Vers cinq heures il passait son frac ou une redingote, selon son gré, Zozé lui ayant laissé toute licence de toilette. Puis il hélait un fiacre, et à six heures il parvenait rue de Prony. Le plus souvent il stoppait en route chez un fleuriste pour acheter deux ou trois roses de serre, une branche d'orchidées, des violettes énormes ou du lilas hâtif, et il les offrait à Mme Chambannes qu'il savait très friande de fleurs rares. Elle le grondait en remerciant, plaçait la gerbe dans un vase ou, si les fleurs étaient menues, les gardait à la main. Et la leçon s'engageait.

Elle se réglait généralement sur des questions que Mme Chambannes posait au hasard. Le maître répondait avec ingéniosité, rapprochant le passé des choses contemporaines, le rabotant, l'amenuisant aux dimensions exactes du cerveau de sa petite élève. Zozé humait les fleurs en écoutant ou dressait les sourcils afin de mieux marquer son zèle.

Mais peu à peu l'enseignement dégénérait en causerie. L'Égypte, sa chronologie, ses mystères et ses hiéroglyphes étaient relégués de côté. Mme Chambannes confiait au maître des racontars mondains, ses amusements de la semaine, ou dépeignait le caractère de ses principales amies. M. Raindal, faute de détails curieux sur sa vie coutumière, remontait aux pénibles années de sa jeunesse. Zozé le plaignait beaucoup d'avoir tant pâti de la misère; et elle écarquillait ses tendres yeux au récit de certaines privations.

Parfois aussi,—et avec une insistance qui ne se lassait un jour que pour renaître l'autre,—elle réclamait de M. Raindal qu'il consentît à lui traduire les notes de la Vie de Cléopâtre.

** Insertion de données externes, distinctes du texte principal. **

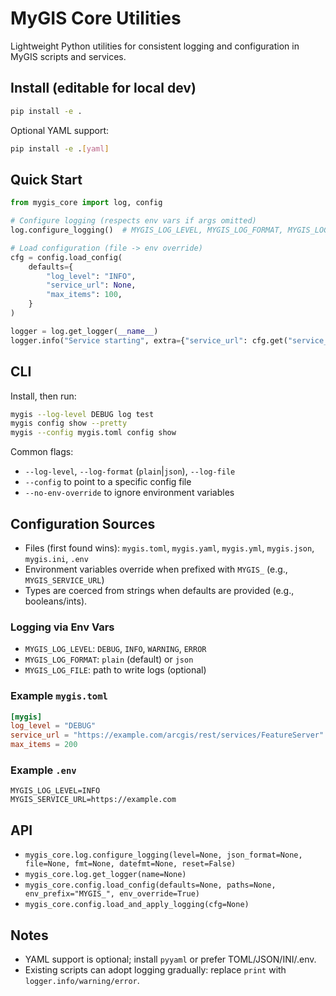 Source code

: # MyGIS Core Utilities

Lightweight Python utilities for consistent logging and configuration in MyGIS scripts and services.

## Install (editable for local dev)

```bash
pip install -e .
```

Optional YAML support:

```bash
pip install -e .[yaml]
```

## Quick Start

```python
from mygis_core import log, config

# Configure logging (respects env vars if args omitted)
log.configure_logging()  # MYGIS_LOG_LEVEL, MYGIS_LOG_FORMAT, MYGIS_LOG_FILE

# Load configuration (file -> env override)
cfg = config.load_config(
    defaults={
        "log_level": "INFO",
        "service_url": None,
        "max_items": 100,
    }
)

logger = log.get_logger(__name__)
logger.info("Service starting", extra={"service_url": cfg.get("service_url")})
```

## CLI

Install, then run:

```bash
mygis --log-level DEBUG log test
mygis config show --pretty
mygis --config mygis.toml config show
```

Common flags:

- `--log-level`, `--log-format` (`plain`|`json`), `--log-file`
- `--config` to point to a specific config file
- `--no-env-override` to ignore environment variables

## Configuration Sources

- Files (first found wins): `mygis.toml`, `mygis.yaml`, `mygis.yml`, `mygis.json`, `mygis.ini`, `.env`
- Environment variables override when prefixed with `MYGIS_` (e.g., `MYGIS_SERVICE_URL`)
- Types are coerced from strings when defaults are provided (e.g., booleans/ints).

### Logging via Env Vars

- `MYGIS_LOG_LEVEL`: `DEBUG`, `INFO`, `WARNING`, `ERROR`
- `MYGIS_LOG_FORMAT`: `plain` (default) or `json`
- `MYGIS_LOG_FILE`: path to write logs (optional)

### Example `mygis.toml`

```toml
[mygis]
log_level = "DEBUG"
service_url = "https://example.com/arcgis/rest/services/FeatureServer"
max_items = 200
```

### Example `.env`

```
MYGIS_LOG_LEVEL=INFO
MYGIS_SERVICE_URL=https://example.com
```

## API

- `mygis_core.log.configure_logging(level=None, json_format=None, file=None, fmt=None, datefmt=None, reset=False)`
- `mygis_core.log.get_logger(name=None)`
- `mygis_core.config.load_config(defaults=None, paths=None, env_prefix="MYGIS_", env_override=True)`
- `mygis_core.config.load_and_apply_logging(cfg=None)`

## Notes

- YAML support is optional; install `pyyaml` or prefer TOML/JSON/INI/.env.
- Existing scripts can adopt logging gradually: replace `print` with `logger.info/warning/error`.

Le maître immanquablement s'y refusait, alléguant que s'il accédait, Mme Chambannes serait la première à regretter sa complaisance. Au surplus, la plupart des mots, appartenant à ce qu'on nomme la basse latinité, étaient intraduisibles.

Il éprouva une oppression quand un soir, après le dîner, l'abbé Touronde l'entraînant à part, lui apprit que Mme Chambannes avait failli connaître le sens des notes défendues.

—Figurez-vous qu'elle me demande avant-hier s'il existe un lexique de la basse latinité. Je réponds: «Oui, madame, le Dictionnaire de Du Cange...—Eh bien, mon cher abbé! soyez donc assez aimable pour me l'acheter...» Je flaire une tentation mauvaise, et je réplique, avec quelque présence d'esprit, je puis le dire: «Hélas! madame, il n'est plus en vente... Depuis quarante ans il est épuisé...» Ensuite elle m'a avoué que c'était pour traduire vos notes... Mais convenez que sans moi...

M. Raindal serra énergiquement la main du prévoyant ecclésiastique.

Outre l'abbé Touronde, sur la recommandation expresse du maître, Mme Chambannes n'invitait, le jeudi, que des proches, tels que l'oncle et la tante Panhias ou le marquis de Meuze, qui avait sollicité d'être admis à ces dîners de choix.

Gérald, lui, craignant de s'ennuyer, n'y paraissait presque plus, et Zozé se glorifiait de cette abstention constante comme du symptôme d'une jalousie qu'elle n'avait jamais espérée.